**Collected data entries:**
━━━

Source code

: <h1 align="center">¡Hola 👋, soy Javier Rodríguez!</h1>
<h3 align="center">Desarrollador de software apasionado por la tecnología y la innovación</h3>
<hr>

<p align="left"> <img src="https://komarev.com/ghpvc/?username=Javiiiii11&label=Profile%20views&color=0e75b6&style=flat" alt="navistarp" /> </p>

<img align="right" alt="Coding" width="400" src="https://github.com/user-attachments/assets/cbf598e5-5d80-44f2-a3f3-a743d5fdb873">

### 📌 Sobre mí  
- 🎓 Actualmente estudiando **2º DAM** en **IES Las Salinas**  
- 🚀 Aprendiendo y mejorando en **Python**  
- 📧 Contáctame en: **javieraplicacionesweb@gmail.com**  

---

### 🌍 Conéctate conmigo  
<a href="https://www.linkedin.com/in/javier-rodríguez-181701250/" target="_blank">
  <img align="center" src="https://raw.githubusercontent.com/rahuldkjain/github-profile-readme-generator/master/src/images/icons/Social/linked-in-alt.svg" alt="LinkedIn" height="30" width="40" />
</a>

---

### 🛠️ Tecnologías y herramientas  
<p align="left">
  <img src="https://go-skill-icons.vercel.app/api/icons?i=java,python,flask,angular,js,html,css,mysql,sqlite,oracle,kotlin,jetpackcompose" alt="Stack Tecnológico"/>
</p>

━━━

**Directions for this task:**
Of the entries listed above, reproduce only the lines starting at the line containing "y la innovación</h3>" and ending at the line containing "- 🚀 Aprendiendo y mejorando en **Python**". Include both, exactly as they stand.

**Result below:**
<h3 align="center">Desarrollador de software apasionado por la tecnología y la innovación</h3>
<hr>

<p align="left"> <img src="https://komarev.com/ghpvc/?username=Javiiiii11&label=Profile%20views&color=0e75b6&style=flat" alt="navistarp" /> </p>

<img align="right" alt="Coding" width="400" src="https://github.com/user-attachments/assets/cbf598e5-5d80-44f2-a3f3-a743d5fdb873">

### 📌 Sobre mí  
- 🎓 Actualmente estudiando **2º DAM** en **IES Las Salinas**  
- 🚀 Aprendiendo y mejorando en **Python**  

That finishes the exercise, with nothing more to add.